KİAK İÇİN TANI VE TEDAVİ
Nörogörüntülemenin (MR, CT) dünya çapında artan mevcudiyeti, KİAK’ların teşhis edilme sıklığını artırmıştır. BT sisternografi ile subaraknoid boşlukla bağlantısı olup olmadığı ortaya konulabilmektedir. Tedavi seçenekleri arasında gözlem, asetazolamid ile tıbbi tedavi, endoskopili veya endoskopisiz fenestrasyon ve şant ile yapılan cerrahi tedaviler yer alır.
EPİDEMİYOLOJİ
KİAK’lar çocukların %2,6'sında ve yetişkinlerin %1.4'ünde görülür. Erkek-kadın üstünlüğü vardır; oranlar 2:1 ila 5:1 arasındadır. Otozomal dominant polikistik böbrek hastalığı, akrokallozal ve Aicardi sendromları dahil olmak üzere çoklu genetik sendromlarla bağlantılı olarak KİAK’ların insidansında artış vardır [Tablo 2]. KİAK’lar nöroaks boyunca ortaya çıkmasına rağmen, yaklaşık yarısı medial temporal fossada (MTF) bulunur. Diğer yaygın yerler arasında posterior fossa, suprasellar bölge ve bazen intraventriküler bulunur. Çoğu, nörogörüntüleme çalışmalarında tesadüfi bulgulardır (ör. kapalı kafa travması veya baş ağrıları) ve asemptomatiktir. Büyük bir pediatrik seride, semptomatik KİAK’ların, %6.8 oranında olduğunu bildirmişlerdir.
Tablo 2
Araknoid kistlerle beraber daha sık görülen nörolojik sendromlar
- Down Sendromu
- Moskopolisakkaridosiz
- Şizofreni
- Nörofibromatozis
- Otozomal Dominant polikistik Böbrek Hastalığı (ODPBH)
- Akrokallozasl sendrom
- Aikardi Sendromu
ETİYOLOJİ/PATOGENEZ
KİAK’lar etiyolojisi bilinmeyen konjenital lezyonlardır. Daha önce, gestasyonel iskemik, travmatik veya bulaşıcı hastalıklardan kaynaklandığı düşünülüyordu; bu teoriler artık desteklenmemektedir. Diğerleri, KİAK’ların, fetal gelişim sırasında araknoid membran tabakalarının doğuştan ayrılmasından kaynaklandığını ve bunun da beyin omurilik sıvısı (BOS) tutulmasına ve/veya bu "potansiyel boşlukta" birikmesine yol açtığını öne sürmektedir. ” Orta fossa KİAK’ları için daha yeni bir bakış açısı, bunun frontal ve temporal embriyonik meningeal birleşmenin bir başarısızlığı olduğu ve bunun Sylvian fissür içinde bir duplikasyonla sonuçlandığıdır.
HİSTOPATOLOJİ
Histopatolojik olarak, araknoid kist (AK) duvarı, çift normal araknoid katmanlarından oluşur. Bununla birlikte, ultrastrüktürel inceleme, hiperplastik araknoid hücreler, artmış kollajen ve normal araknoidin karakteristik özelliği olan örümcek benzeri trabekülasyonların yokluğu ile karakterize anormal araknoid dokusunun bölünmüş bir tabakasını gösterir.

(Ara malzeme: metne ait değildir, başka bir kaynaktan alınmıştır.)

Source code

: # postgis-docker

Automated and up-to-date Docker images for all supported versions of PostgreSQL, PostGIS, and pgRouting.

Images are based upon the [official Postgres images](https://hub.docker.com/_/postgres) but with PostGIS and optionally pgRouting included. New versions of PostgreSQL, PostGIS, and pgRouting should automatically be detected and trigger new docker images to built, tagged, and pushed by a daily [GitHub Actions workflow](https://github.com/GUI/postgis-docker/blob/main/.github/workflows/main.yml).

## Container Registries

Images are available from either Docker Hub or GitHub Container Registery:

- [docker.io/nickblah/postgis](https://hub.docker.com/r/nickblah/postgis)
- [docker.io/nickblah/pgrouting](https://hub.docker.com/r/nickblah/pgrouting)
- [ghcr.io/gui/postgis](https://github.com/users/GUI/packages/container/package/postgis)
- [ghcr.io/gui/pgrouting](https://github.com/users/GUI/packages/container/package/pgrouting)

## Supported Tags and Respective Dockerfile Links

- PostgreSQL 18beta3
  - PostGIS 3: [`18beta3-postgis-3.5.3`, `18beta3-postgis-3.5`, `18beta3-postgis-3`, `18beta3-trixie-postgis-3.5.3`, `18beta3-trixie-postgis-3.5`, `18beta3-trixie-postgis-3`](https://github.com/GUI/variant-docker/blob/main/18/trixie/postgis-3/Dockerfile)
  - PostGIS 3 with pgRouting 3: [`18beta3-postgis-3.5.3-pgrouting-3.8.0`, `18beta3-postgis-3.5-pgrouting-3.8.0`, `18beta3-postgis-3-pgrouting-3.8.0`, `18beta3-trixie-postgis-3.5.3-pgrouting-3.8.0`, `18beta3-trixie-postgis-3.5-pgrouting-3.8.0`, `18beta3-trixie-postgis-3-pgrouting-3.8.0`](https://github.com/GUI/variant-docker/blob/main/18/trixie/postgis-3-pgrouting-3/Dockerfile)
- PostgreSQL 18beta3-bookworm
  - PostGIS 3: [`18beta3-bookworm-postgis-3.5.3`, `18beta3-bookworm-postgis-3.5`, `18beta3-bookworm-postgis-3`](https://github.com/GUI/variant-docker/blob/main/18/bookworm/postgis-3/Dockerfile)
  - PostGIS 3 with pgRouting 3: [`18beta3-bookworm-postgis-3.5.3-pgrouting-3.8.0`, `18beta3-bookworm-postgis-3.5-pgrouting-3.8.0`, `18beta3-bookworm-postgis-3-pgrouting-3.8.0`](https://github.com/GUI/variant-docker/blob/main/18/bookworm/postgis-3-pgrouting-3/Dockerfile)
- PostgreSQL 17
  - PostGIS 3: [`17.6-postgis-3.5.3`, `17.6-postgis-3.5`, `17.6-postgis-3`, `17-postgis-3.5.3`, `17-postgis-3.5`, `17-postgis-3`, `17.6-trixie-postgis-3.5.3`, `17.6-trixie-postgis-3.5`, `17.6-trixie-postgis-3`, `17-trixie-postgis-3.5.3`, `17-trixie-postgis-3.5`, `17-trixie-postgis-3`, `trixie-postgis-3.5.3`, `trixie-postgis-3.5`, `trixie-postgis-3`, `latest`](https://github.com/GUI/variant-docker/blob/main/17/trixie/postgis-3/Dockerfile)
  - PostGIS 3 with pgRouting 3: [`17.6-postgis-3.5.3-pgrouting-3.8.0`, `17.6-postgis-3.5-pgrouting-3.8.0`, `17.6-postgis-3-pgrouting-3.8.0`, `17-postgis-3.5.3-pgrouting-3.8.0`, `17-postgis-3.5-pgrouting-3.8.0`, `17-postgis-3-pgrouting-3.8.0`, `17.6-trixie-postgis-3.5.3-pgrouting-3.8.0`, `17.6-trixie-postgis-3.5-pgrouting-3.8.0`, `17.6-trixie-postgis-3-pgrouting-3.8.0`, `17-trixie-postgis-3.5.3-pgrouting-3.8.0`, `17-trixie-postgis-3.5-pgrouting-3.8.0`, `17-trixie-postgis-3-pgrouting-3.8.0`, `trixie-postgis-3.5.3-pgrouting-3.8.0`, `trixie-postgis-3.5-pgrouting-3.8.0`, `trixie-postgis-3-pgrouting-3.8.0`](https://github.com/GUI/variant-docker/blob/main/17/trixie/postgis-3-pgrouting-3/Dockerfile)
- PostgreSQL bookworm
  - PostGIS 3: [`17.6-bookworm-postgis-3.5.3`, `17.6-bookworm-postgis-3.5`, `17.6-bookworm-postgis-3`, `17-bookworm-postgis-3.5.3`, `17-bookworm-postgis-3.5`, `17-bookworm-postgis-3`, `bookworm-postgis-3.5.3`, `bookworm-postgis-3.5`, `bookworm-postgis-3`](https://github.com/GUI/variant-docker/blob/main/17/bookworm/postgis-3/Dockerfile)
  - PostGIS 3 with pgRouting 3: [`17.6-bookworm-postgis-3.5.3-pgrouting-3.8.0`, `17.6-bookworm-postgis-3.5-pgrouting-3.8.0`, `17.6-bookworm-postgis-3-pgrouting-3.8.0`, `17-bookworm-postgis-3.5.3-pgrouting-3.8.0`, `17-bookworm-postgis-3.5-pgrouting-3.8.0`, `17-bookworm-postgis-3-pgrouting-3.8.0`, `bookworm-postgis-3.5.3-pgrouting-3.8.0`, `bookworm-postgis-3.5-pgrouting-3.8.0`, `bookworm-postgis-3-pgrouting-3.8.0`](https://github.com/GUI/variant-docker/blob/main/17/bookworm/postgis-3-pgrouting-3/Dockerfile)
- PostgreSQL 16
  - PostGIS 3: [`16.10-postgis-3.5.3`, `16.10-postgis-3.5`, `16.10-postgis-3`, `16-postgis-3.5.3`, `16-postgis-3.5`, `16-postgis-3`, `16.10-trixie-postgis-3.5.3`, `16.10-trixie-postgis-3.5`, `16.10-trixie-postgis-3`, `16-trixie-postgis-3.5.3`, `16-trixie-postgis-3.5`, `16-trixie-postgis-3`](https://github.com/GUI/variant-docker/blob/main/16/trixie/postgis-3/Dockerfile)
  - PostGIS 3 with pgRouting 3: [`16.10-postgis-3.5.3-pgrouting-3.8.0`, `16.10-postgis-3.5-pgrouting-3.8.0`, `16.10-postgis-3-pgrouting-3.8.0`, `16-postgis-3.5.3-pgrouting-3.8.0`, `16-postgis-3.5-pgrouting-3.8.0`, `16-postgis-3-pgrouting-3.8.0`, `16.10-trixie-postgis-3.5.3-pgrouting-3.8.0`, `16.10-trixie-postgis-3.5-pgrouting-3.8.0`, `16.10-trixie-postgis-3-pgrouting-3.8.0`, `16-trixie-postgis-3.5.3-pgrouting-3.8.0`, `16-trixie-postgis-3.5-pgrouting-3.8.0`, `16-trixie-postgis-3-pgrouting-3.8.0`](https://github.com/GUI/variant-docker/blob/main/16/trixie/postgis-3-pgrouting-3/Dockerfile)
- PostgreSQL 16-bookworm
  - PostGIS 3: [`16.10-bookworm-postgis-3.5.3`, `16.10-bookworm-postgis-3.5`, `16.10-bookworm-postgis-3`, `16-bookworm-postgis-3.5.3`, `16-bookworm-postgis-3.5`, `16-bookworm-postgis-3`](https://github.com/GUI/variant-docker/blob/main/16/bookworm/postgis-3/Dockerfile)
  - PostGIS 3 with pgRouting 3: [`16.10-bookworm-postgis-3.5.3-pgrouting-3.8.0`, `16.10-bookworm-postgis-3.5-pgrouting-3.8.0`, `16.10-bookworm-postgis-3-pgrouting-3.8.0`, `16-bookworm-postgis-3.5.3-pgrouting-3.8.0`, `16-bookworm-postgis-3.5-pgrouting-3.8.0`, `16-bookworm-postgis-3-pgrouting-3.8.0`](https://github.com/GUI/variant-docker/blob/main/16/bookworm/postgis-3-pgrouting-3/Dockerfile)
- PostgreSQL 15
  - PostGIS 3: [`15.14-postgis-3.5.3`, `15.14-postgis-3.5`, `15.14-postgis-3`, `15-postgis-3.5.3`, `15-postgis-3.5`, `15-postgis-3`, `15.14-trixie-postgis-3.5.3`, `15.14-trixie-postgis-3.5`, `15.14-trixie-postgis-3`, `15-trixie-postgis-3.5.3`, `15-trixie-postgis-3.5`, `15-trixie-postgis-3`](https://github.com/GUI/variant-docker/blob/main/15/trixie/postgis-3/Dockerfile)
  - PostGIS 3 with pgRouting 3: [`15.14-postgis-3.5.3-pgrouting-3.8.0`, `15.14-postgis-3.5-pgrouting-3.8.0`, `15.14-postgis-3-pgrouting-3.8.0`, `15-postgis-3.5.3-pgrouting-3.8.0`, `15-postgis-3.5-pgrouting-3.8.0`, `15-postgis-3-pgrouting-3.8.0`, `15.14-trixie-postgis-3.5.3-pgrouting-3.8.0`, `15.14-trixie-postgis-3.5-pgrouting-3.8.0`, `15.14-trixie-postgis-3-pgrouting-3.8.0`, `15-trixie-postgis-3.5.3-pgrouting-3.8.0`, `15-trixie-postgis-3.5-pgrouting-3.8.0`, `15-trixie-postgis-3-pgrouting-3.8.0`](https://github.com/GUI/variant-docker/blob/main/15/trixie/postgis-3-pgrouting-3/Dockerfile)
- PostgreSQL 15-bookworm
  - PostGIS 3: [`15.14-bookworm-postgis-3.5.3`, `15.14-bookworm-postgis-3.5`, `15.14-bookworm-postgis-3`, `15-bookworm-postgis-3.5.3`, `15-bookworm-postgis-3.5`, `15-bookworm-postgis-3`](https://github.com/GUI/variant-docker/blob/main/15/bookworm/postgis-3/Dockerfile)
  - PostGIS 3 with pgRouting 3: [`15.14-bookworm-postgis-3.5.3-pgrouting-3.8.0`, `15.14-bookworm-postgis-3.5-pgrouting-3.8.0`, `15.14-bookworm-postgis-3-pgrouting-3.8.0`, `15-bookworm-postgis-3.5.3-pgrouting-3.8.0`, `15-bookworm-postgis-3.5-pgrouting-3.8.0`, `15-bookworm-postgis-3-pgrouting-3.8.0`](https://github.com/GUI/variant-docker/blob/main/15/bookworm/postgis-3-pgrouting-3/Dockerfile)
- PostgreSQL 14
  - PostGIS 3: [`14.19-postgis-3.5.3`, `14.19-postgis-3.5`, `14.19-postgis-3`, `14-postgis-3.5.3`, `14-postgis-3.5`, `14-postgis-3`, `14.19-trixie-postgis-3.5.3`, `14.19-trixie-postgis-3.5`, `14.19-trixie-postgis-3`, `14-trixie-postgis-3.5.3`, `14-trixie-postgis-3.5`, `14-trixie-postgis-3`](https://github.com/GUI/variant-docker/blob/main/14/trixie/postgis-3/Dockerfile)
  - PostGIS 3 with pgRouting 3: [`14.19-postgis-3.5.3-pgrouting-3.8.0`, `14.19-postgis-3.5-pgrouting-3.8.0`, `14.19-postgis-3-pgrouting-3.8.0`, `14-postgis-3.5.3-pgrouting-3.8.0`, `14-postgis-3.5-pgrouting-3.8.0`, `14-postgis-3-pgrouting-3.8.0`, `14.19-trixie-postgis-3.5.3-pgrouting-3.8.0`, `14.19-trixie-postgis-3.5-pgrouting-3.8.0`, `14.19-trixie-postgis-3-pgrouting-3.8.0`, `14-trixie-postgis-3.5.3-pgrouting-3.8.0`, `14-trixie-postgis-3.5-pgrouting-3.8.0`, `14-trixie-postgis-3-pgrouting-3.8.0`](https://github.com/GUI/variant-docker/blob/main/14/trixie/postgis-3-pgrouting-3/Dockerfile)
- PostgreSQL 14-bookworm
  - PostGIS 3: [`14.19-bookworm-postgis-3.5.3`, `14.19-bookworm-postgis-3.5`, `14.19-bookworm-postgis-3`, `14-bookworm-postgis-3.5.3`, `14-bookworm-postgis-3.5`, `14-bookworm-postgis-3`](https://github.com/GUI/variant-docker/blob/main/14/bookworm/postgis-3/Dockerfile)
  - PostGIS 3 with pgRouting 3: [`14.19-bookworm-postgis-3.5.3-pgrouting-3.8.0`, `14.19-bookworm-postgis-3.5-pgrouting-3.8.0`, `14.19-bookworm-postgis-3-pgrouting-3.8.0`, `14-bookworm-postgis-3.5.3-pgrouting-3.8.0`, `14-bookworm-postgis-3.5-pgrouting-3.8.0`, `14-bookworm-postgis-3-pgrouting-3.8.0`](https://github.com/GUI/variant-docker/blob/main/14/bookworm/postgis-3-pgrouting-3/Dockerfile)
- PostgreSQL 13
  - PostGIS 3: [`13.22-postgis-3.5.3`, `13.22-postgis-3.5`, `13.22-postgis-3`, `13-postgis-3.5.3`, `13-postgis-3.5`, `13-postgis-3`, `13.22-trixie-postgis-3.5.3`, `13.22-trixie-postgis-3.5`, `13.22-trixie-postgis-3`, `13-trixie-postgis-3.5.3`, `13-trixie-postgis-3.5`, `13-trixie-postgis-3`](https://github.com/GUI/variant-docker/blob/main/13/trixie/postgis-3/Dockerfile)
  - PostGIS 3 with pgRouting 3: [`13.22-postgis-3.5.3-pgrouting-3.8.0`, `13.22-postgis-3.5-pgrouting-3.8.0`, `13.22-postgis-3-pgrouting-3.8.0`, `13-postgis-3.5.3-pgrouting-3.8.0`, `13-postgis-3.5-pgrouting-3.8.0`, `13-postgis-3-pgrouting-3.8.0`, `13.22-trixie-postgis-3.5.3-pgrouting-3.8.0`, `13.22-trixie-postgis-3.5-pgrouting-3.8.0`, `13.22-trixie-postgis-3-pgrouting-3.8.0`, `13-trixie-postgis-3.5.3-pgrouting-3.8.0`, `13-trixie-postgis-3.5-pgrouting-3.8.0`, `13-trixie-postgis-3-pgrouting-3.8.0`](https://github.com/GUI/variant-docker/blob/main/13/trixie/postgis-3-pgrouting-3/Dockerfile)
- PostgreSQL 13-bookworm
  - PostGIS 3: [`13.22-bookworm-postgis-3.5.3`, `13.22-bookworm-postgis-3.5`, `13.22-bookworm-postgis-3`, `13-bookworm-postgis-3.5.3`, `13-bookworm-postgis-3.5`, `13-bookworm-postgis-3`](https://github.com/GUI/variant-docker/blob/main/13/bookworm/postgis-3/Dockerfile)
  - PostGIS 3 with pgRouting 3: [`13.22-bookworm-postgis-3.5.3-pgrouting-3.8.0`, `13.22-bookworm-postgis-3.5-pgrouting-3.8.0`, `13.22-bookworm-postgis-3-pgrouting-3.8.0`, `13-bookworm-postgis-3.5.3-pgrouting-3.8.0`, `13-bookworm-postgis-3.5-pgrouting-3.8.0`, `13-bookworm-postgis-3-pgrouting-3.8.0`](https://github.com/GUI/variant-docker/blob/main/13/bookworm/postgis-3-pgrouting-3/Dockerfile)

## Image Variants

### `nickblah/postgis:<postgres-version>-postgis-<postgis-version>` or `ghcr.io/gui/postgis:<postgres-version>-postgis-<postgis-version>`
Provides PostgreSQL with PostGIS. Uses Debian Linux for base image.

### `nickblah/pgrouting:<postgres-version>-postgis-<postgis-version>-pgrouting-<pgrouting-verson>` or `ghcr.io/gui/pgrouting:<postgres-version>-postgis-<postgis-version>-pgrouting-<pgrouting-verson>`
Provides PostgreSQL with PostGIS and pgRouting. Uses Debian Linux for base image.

KİAK GENİŞLEME MEKANİZMALARI
KİAK’ların genişlemesi için ifade edilen mekanizmalar arasında ozmotik bir gradyan ile içeri sıvı difüzyonu, kist duvarını döşeyen hücreler tarafından sıvı salgılanması, ve/veya sıvıyı BOS titreşimleriyle KİAK’e iten tek yönlü bir küresel valf mekanizması yer alır. Halani ve ark. dört epifiz bölgesi AK'de KİAK genişlemesi için damarla ilişkili bir yarık valf mekanizması göstermiştir.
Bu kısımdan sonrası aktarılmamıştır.